A. an oxidizing agent
B. a reducing agent
C. loading dye
D. polyacrylamide
E. SDS, a detergent
Well, with electrophoresis, an oxidizing agent (takes in electrons) is normally not required. A… NO
B. a reducing agent can donate electrons to the disulfide bond (let us view each sulfide as two single bonds and two lone pairs. Each single bond has a single electron, and with two molecules, two electrons are shared between the two sulfurs. With two electrons added, the single bond would break into two lone pairs on each sulfur- (formal charge -1) and then a proton accept the lone pair, forming SH (known as coordinate covalent bonding) One can envision a scenario similar to hydrolysis, although in hydrolysis OH- acts as the lewis base and in this case, both S act as lewis bases).
Basically, the reducing agent can break disulfide bonds… and you can read my explanation above if you want.
C. Loading dye gives color. YES! this will contribute to the breakage of quaternary structure
(just as a side note, I’m being sarcastic. If you think loading dye is the correct answer… you have more problems than biology)
D. Polyacrylamide, like loading dye, is just a required component for all polyacrylamide electrophoresis. The equivalent of Steak in a steak meal. No steak? not a meal. Exactly, you would see nothing but a giant reflection of your face on the glass if you didn’t have polyacrylamide.

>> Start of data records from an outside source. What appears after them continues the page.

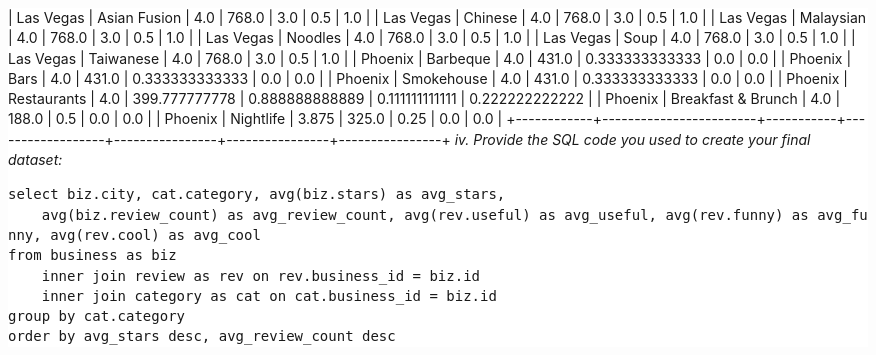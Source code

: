| Las Vegas  | Asian Fusion           |       4.0 |            768.0 |            3.0 |            0.5 |            1.0 |
| Las Vegas  | Chinese                |       4.0 |            768.0 |            3.0 |            0.5 |            1.0 |
| Las Vegas  | Malaysian              |       4.0 |            768.0 |            3.0 |            0.5 |            1.0 |
| Las Vegas  | Noodles                |       4.0 |            768.0 |            3.0 |            0.5 |            1.0 |
| Las Vegas  | Soup                   |       4.0 |            768.0 |            3.0 |            0.5 |            1.0 |
| Las Vegas  | Taiwanese              |       4.0 |            768.0 |            3.0 |            0.5 |            1.0 |
| Phoenix    | Barbeque               |       4.0 |            431.0 | 0.333333333333 |            0.0 |            0.0 |
| Phoenix    | Bars                   |       4.0 |            431.0 | 0.333333333333 |            0.0 |            0.0 |
| Phoenix    | Smokehouse             |       4.0 |            431.0 | 0.333333333333 |            0.0 |            0.0 |
| Phoenix    | Restaurants            |       4.0 |    399.777777778 | 0.888888888889 | 0.111111111111 | 0.222222222222 |
| Phoenix    | Breakfast & Brunch     |       4.0 |            188.0 |            0.5 |            0.0 |            0.0 |
| Phoenix    | Nightlife              |     3.875 |            325.0 |           0.25 |            0.0 |            0.0 |
+------------+------------------------+-----------+------------------+----------------+----------------+----------------+
</pre>
_iv. Provide the SQL code you used to create your final dataset:_
<pre>
select biz.city, cat.category, avg(biz.stars) as avg_stars,
    avg(biz.review_count) as avg_review_count, avg(rev.useful) as avg_useful, avg(rev.funny) as avg_funny, avg(rev.cool) as avg_cool
from business as biz
    inner join review as rev on rev.business_id = biz.id
    inner join category as cat on cat.business_id = biz.id
group by cat.category
order by avg_stars desc, avg_review_count desc
</pre>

E. SDS. OK. This is actually tricky. You should know that SDS, as a detergent, does in fact denature the protein. However, it does NOT break covalent bonds. Rather, it acts through intermolecular forces, rather than intramolecular forces. The fact that the protein was able to denature, just not to separate subunits, attests to the fact that SDS may have been utilized. Further reading:http://www.pnas.org/content/106/6/1760/F5.expansion.html
WOW! I was really bored. If I’m wrong… well sorry! Good luck studying!